--- DESCRIPTION OF THE TASK ---
For this exercise, restate every line below word for word and drop the images.

== ENTRIES PROVIDED

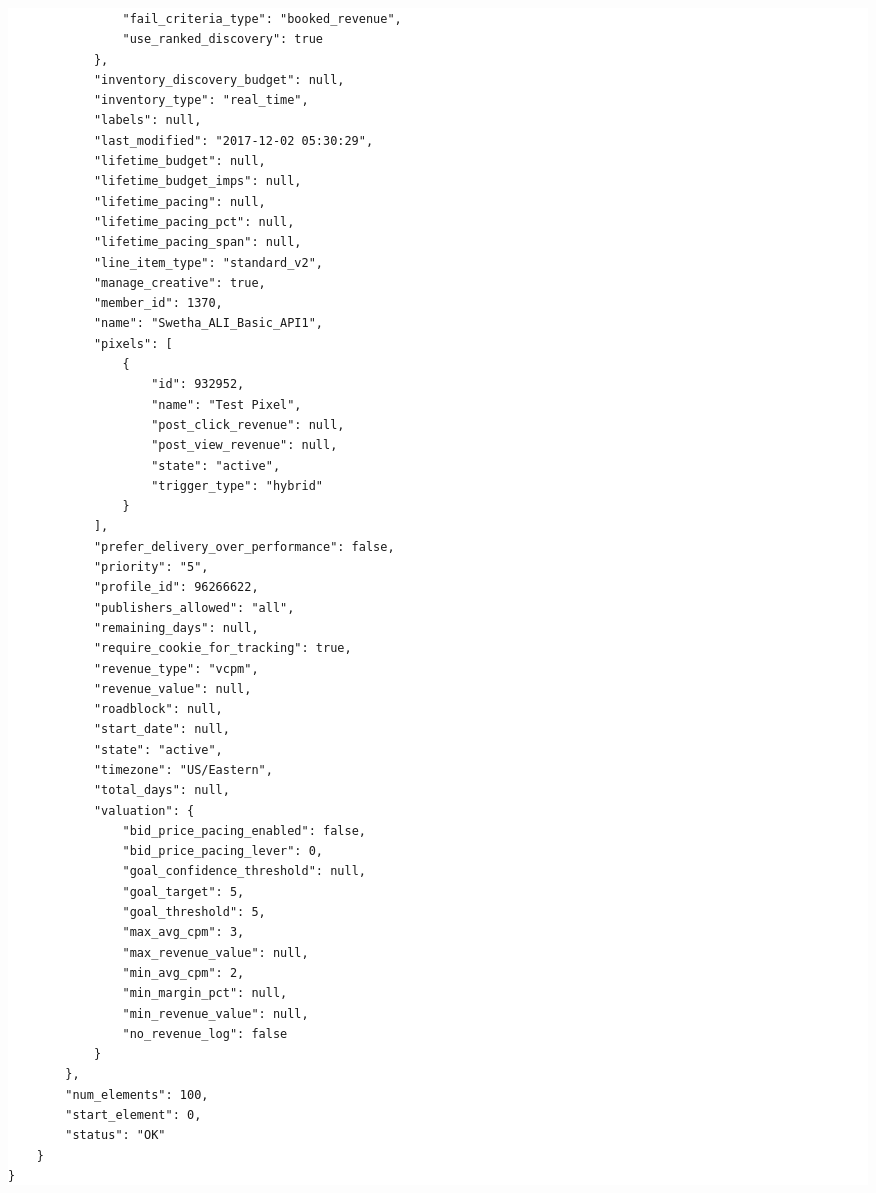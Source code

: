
 ```
                "fail_criteria_type": "booked_revenue",
                "use_ranked_discovery": true
            },
            "inventory_discovery_budget": null,
            "inventory_type": "real_time",
            "labels": null,
            "last_modified": "2017-12-02 05:30:29",
            "lifetime_budget": null,
            "lifetime_budget_imps": null,
            "lifetime_pacing": null,
            "lifetime_pacing_pct": null,
            "lifetime_pacing_span": null,
            "line_item_type": "standard_v2",
            "manage_creative": true,
            "member_id": 1370,
            "name": "Swetha_ALI_Basic_API1",
            "pixels": [
                {
                    "id": 932952,
                    "name": "Test Pixel",
                    "post_click_revenue": null,
                    "post_view_revenue": null,
                    "state": "active",
                    "trigger_type": "hybrid"
                }
            ],
            "prefer_delivery_over_performance": false,
            "priority": "5",
            "profile_id": 96266622,
            "publishers_allowed": "all",
            "remaining_days": null,
            "require_cookie_for_tracking": true,
            "revenue_type": "vcpm",
            "revenue_value": null,
            "roadblock": null,
            "start_date": null,
            "state": "active",
            "timezone": "US/Eastern",
            "total_days": null,
            "valuation": {
                "bid_price_pacing_enabled": false,
                "bid_price_pacing_lever": 0,
                "goal_confidence_threshold": null,
                "goal_target": 5,
                "goal_threshold": 5,
                "max_avg_cpm": 3,
                "max_revenue_value": null,
                "min_avg_cpm": 2,
                "min_margin_pct": null,
                "min_revenue_value": null,
                "no_revenue_log": false
            }
        },
        "num_elements": 100,
        "start_element": 0,
        "status": "OK"
    }
}
```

====

--- EXERCISE RESULT ---
Source code

:
 ```
                "fail_criteria_type": "booked_revenue",
                "use_ranked_discovery": true
            },
            "inventory_discovery_budget": null,
            "inventory_type": "real_time",
            "labels": null,
            "last_modified": "2017-12-02 05:30:29",
            "lifetime_budget": null,
            "lifetime_budget_imps": null,
            "lifetime_pacing": null,
            "lifetime_pacing_pct": null,
            "lifetime_pacing_span": null,
            "line_item_type": "standard_v2",
            "manage_creative": true,
            "member_id": 1370,
            "name": "Swetha_ALI_Basic_API1",
            "pixels": [
                {
                    "id": 932952,
                    "name": "Test Pixel",
                    "post_click_revenue": null,
                    "post_view_revenue": null,
                    "state": "active",
                    "trigger_type": "hybrid"
                }
            ],
            "prefer_delivery_over_performance": false,
            "priority": "5",
            "profile_id": 96266622,
            "publishers_allowed": "all",
            "remaining_days": null,
            "require_cookie_for_tracking": true,
            "revenue_type": "vcpm",
            "revenue_value": null,
            "roadblock": null,
            "start_date": null,
            "state": "active",
            "timezone": "US/Eastern",
            "total_days": null,
            "valuation": {
                "bid_price_pacing_enabled": false,
                "bid_price_pacing_lever": 0,
                "goal_confidence_threshold": null,
                "goal_target": 5,
                "goal_threshold": 5,
                "max_avg_cpm": 3,
                "max_revenue_value": null,
                "min_avg_cpm": 2,
                "min_margin_pct": null,
                "min_revenue_value": null,
                "no_revenue_log": false
            }
        },
        "num_elements": 100,
        "start_element": 0,
        "status": "OK"
    }
}
```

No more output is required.